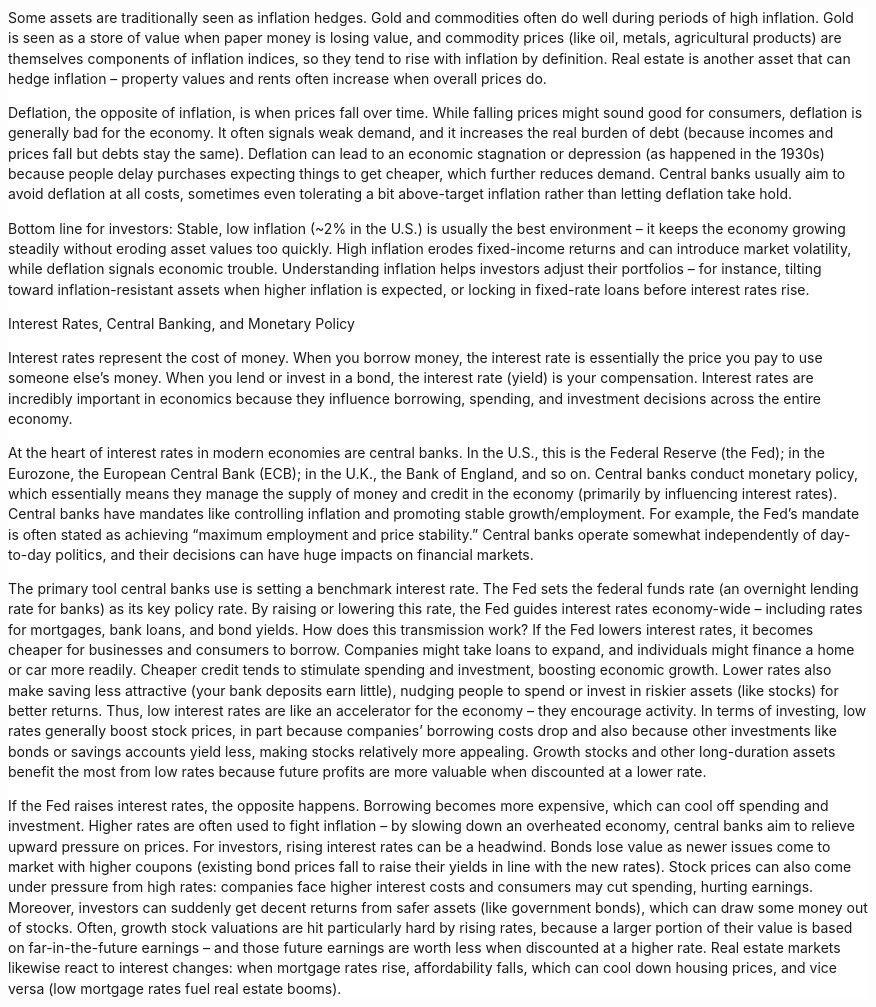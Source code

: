 Some assets are traditionally seen as inflation hedges. Gold and commodities often do well during periods of high inflation. Gold is seen as a store of value when paper money is losing value, and commodity prices (like oil, metals, agricultural products) are themselves components of inflation indices, so they tend to rise with inflation by definition. Real estate is another asset that can hedge inflation – property values and rents often increase when overall prices do.

Deflation, the opposite of inflation, is when prices fall over time. While falling prices might sound good for consumers, deflation is generally bad for the economy. It often signals weak demand, and it increases the real burden of debt (because incomes and prices fall but debts stay the same). Deflation can lead to an economic stagnation or depression (as happened in the 1930s) because people delay purchases expecting things to get cheaper, which further reduces demand. Central banks usually aim to avoid deflation at all costs, sometimes even tolerating a bit above-target inflation rather than letting deflation take hold.

Bottom line for investors: Stable, low inflation (~2% in the U.S.) is usually the best environment – it keeps the economy growing steadily without eroding asset values too quickly. High inflation erodes fixed-income returns and can introduce market volatility, while deflation signals economic trouble. Understanding inflation helps investors adjust their portfolios – for instance, tilting toward inflation-resistant assets when higher inflation is expected, or locking in fixed-rate loans before interest rates rise.

Interest Rates, Central Banking, and Monetary Policy

Interest rates represent the cost of money. When you borrow money, the interest rate is essentially the price you pay to use someone else’s money. When you lend or invest in a bond, the interest rate (yield) is your compensation. Interest rates are incredibly important in economics because they influence borrowing, spending, and investment decisions across the entire economy.

At the heart of interest rates in modern economies are central banks. In the U.S., this is the Federal Reserve (the Fed); in the Eurozone, the European Central Bank (ECB); in the U.K., the Bank of England, and so on. Central banks conduct monetary policy, which essentially means they manage the supply of money and credit in the economy (primarily by influencing interest rates). Central banks have mandates like controlling inflation and promoting stable growth/employment. For example, the Fed’s mandate is often stated as achieving “maximum employment and price stability.” Central banks operate somewhat independently of day-to-day politics, and their decisions can have huge impacts on financial markets.

The primary tool central banks use is setting a benchmark interest rate. The Fed sets the federal funds rate (an overnight lending rate for banks) as its key policy rate. By raising or lowering this rate, the Fed guides interest rates economy-wide – including rates for mortgages, bank loans, and bond yields. How does this transmission work? If the Fed lowers interest rates, it becomes cheaper for businesses and consumers to borrow. Companies might take loans to expand, and individuals might finance a home or car more readily. Cheaper credit tends to stimulate spending and investment, boosting economic growth. Lower rates also make saving less attractive (your bank deposits earn little), nudging people to spend or invest in riskier assets (like stocks) for better returns. Thus, low interest rates are like an accelerator for the economy – they encourage activity. In terms of investing, low rates generally boost stock prices, in part because companies’ borrowing costs drop and also because other investments like bonds or savings accounts yield less, making stocks relatively more appealing. Growth stocks and other long-duration assets benefit the most from low rates because future profits are more valuable when discounted at a lower rate.

If the Fed raises interest rates, the opposite happens. Borrowing becomes more expensive, which can cool off spending and investment. Higher rates are often used to fight inflation – by slowing down an overheated economy, central banks aim to relieve upward pressure on prices. For investors, rising interest rates can be a headwind. Bonds lose value as newer issues come to market with higher coupons (existing bond prices fall to raise their yields in line with the new rates). Stock prices can also come under pressure from high rates: companies face higher interest costs and consumers may cut spending, hurting earnings. Moreover, investors can suddenly get decent returns from safer assets (like government bonds), which can draw some money out of stocks. Often, growth stock valuations are hit particularly hard by rising rates, because a larger portion of their value is based on far-in-the-future earnings – and those future earnings are worth less when discounted at a higher rate. Real estate markets likewise react to interest changes: when mortgage rates rise, affordability falls, which can cool down housing prices, and vice versa (low mortgage rates fuel real estate booms).
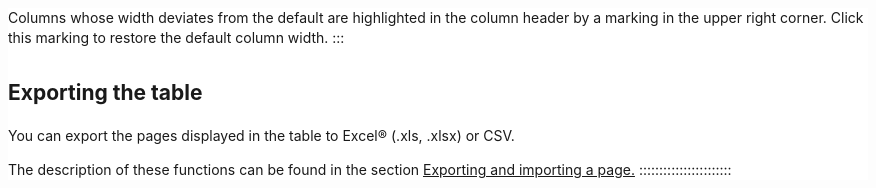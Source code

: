Columns whose width deviates from the default are highlighted in the
column header by a marking in the upper right corner. Click this marking
to restore the default column width.
:::

## Exporting the table

You can export the pages displayed in the table to Excel® (.xls, .xlsx)
or CSV.

The description of these functions can be found in the section
[Exporting and importing a
page.](/user-manual-en/cplace-anwenden/seiten/seite-exportieren-und-importieren/)
:::::::::::::::::::::::
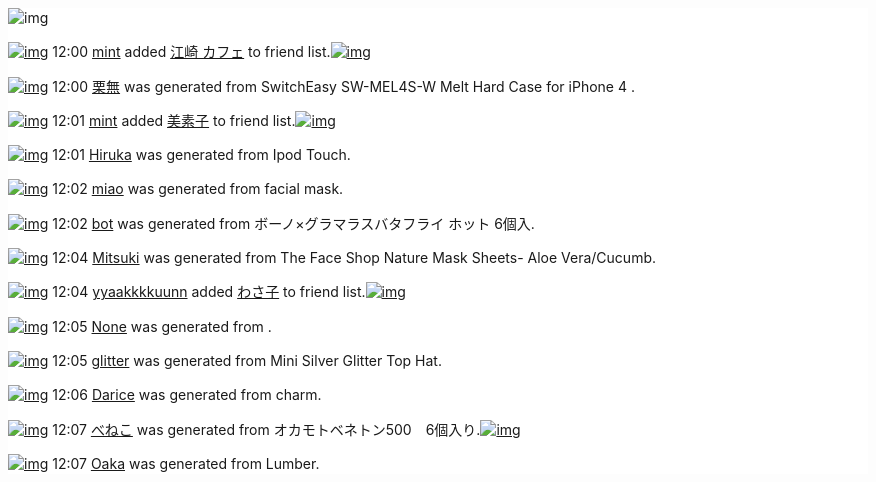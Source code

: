 ![img](http://gdrive-cdn.herokuapp.com/537b65a5bc09f0000721dda7/512px-barcode.png)

[![img](http://www.deviantsart.com/3okrgck.jpeg)](http://www.barcodekanojo.com/user/470167/mint) 12:00 [mint](http://www.barcodekanojo.com/user/470167/mint) added [江崎 カフェ](http://www.barcodekanojo.com/kanojo/3042872/%E6%B1%9F%E5%B4%8E%20%E3%82%AB%E3%83%95%E3%82%A7) to friend list.[![img](http://www.deviantsart.com/dgo49e.png)](http://www.barcodekanojo.com/kanojo/3042872/%E6%B1%9F%E5%B4%8E%20%E3%82%AB%E3%83%95%E3%82%A7)

[![img](http://www.deviantsart.com/dmkjmd.png)](http://www.barcodekanojo.com/kanojo/3051405/%E6%A0%97%E7%84%A1) 12:00 [栗無](http://www.barcodekanojo.com/kanojo/3051405/%E6%A0%97%E7%84%A1) was generated from SwitchEasy SW-MEL4S-W Melt Hard Case for iPhone 4 .

[![img](http://www.deviantsart.com/3okrgck.jpeg)](http://www.barcodekanojo.com/user/470167/mint) 12:01 [mint](http://www.barcodekanojo.com/user/470167/mint) added [美素子](http://www.barcodekanojo.com/kanojo/2874997/%E7%BE%8E%E7%B4%A0%E5%AD%90) to friend list.[![img](http://www.deviantsart.com/228v6g7.png)](http://www.barcodekanojo.com/kanojo/2874997/%E7%BE%8E%E7%B4%A0%E5%AD%90)

[![img](http://www.deviantsart.com/ln2rr8.png)](http://www.barcodekanojo.com/kanojo/3051406/Hiruka) 12:01 [Hiruka](http://www.barcodekanojo.com/kanojo/3051406/Hiruka) was generated from Ipod Touch.

[![img](http://www.deviantsart.com/2vebb86.png)](http://www.barcodekanojo.com/kanojo/3051407/miao) 12:02 [miao](http://www.barcodekanojo.com/kanojo/3051407/miao) was generated from facial mask.

[![img](http://www.deviantsart.com/s5lhld.png)](http://www.barcodekanojo.com/kanojo/3051408/bot) 12:02 [bot](http://www.barcodekanojo.com/kanojo/3051408/bot) was generated from ボーノ×グラマラスバタフライ ホット 6個入.

[![img](http://www.deviantsart.com/7q09aq.png)](http://www.barcodekanojo.com/kanojo/3051409/Mitsuki) 12:04 [Mitsuki](http://www.barcodekanojo.com/kanojo/3051409/Mitsuki) was generated from The Face Shop Nature Mask Sheets- Aloe Vera/Cucumb.

[![img](http://www.deviantsart.com/17j0vbf.jpeg)](http://www.barcodekanojo.com/user/290314/yyaakkkkuunn) 12:04 [yyaakkkkuunn](http://www.barcodekanojo.com/user/290314/yyaakkkkuunn) added [わさ子](http://www.barcodekanojo.com/kanojo/2897732/%E3%82%8F%E3%81%95%E5%AD%90) to friend list.[![img](http://www.deviantsart.com/3cndanb.png)](http://www.barcodekanojo.com/kanojo/2897732/%E3%82%8F%E3%81%95%E5%AD%90)

[![img](http://www.deviantsart.com/39odljs.png)](http://www.barcodekanojo.com/kanojo/3051410/cuban%20hoe) 12:05 [None](http://www.barcodekanojo.com/kanojo/3051410/cuban%20hoe) was generated from .

[![img](http://www.deviantsart.com/59ighu.png)](http://www.barcodekanojo.com/kanojo/3051411/glitter) 12:05 [glitter](http://www.barcodekanojo.com/kanojo/3051411/glitter) was generated from Mini Silver Glitter Top Hat.

[![img](http://www.deviantsart.com/2v1oi0l.png)](http://www.barcodekanojo.com/kanojo/3051412/Darice) 12:06 [Darice](http://www.barcodekanojo.com/kanojo/3051412/Darice) was generated from charm.

[![img](http://www.deviantsart.com/17db6il.png)](http://www.barcodekanojo.com/kanojo/3051413/%E3%81%B9%E3%81%AD%E3%81%93) 12:07 [べねこ](http://www.barcodekanojo.com/kanojo/3051413/%E3%81%B9%E3%81%AD%E3%81%93) was generated from オカモトベネトン500　6個入り.[![img](http://www.deviantsart.com/10h9a5n.jpeg)](http://www.barcodekanojo.com/product_images/barcode/2968969/1313210073/50x50x,PE3,P83,P99,PE3,P83,P8D,PE3,P83,P88,PE3,P83,PB3,PE3,P82,PB3,PE3,P83,PB3,PE3,P83,P89,PE3,P83,PBC,PE3,P83,PA0.jpg,qw=88,ah=88.pagespeed.ic.qnCdU9M4FU.jpg)

[![img](http://www.deviantsart.com/1ta9inj.png)](http://www.barcodekanojo.com/kanojo/3051414/Oaka) 12:07 [Oaka](http://www.barcodekanojo.com/kanojo/3051414/Oaka) was generated from Lumber.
==========
**To do:**
Above are the records. Copy the lines beginning at the one that has "from facial mask." and ending with the one that has "Glitter Top Hat.", unchanged.

**Output for this exercise:**
[![img](http://www.deviantsart.com/2vebb86.png)](http://www.barcodekanojo.com/kanojo/3051407/miao) 12:02 [miao](http://www.barcodekanojo.com/kanojo/3051407/miao) was generated from facial mask.

[![img](http://www.deviantsart.com/s5lhld.png)](http://www.barcodekanojo.com/kanojo/3051408/bot) 12:02 [bot](http://www.barcodekanojo.com/kanojo/3051408/bot) was generated from ボーノ×グラマラスバタフライ ホット 6個入.

[![img](http://www.deviantsart.com/7q09aq.png)](http://www.barcodekanojo.com/kanojo/3051409/Mitsuki) 12:04 [Mitsuki](http://www.barcodekanojo.com/kanojo/3051409/Mitsuki) was generated from The Face Shop Nature Mask Sheets- Aloe Vera/Cucumb.

[![img](http://www.deviantsart.com/17j0vbf.jpeg)](http://www.barcodekanojo.com/user/290314/yyaakkkkuunn) 12:04 [yyaakkkkuunn](http://www.barcodekanojo.com/user/290314/yyaakkkkuunn) added [わさ子](http://www.barcodekanojo.com/kanojo/2897732/%E3%82%8F%E3%81%95%E5%AD%90) to friend list.[![img](http://www.deviantsart.com/3cndanb.png)](http://www.barcodekanojo.com/kanojo/2897732/%E3%82%8F%E3%81%95%E5%AD%90)

[![img](http://www.deviantsart.com/39odljs.png)](http://www.barcodekanojo.com/kanojo/3051410/cuban%20hoe) 12:05 [None](http://www.barcodekanojo.com/kanojo/3051410/cuban%20hoe) was generated from .

[![img](http://www.deviantsart.com/59ighu.png)](http://www.barcodekanojo.com/kanojo/3051411/glitter) 12:05 [glitter](http://www.barcodekanojo.com/kanojo/3051411/glitter) was generated from Mini Silver Glitter Top Hat.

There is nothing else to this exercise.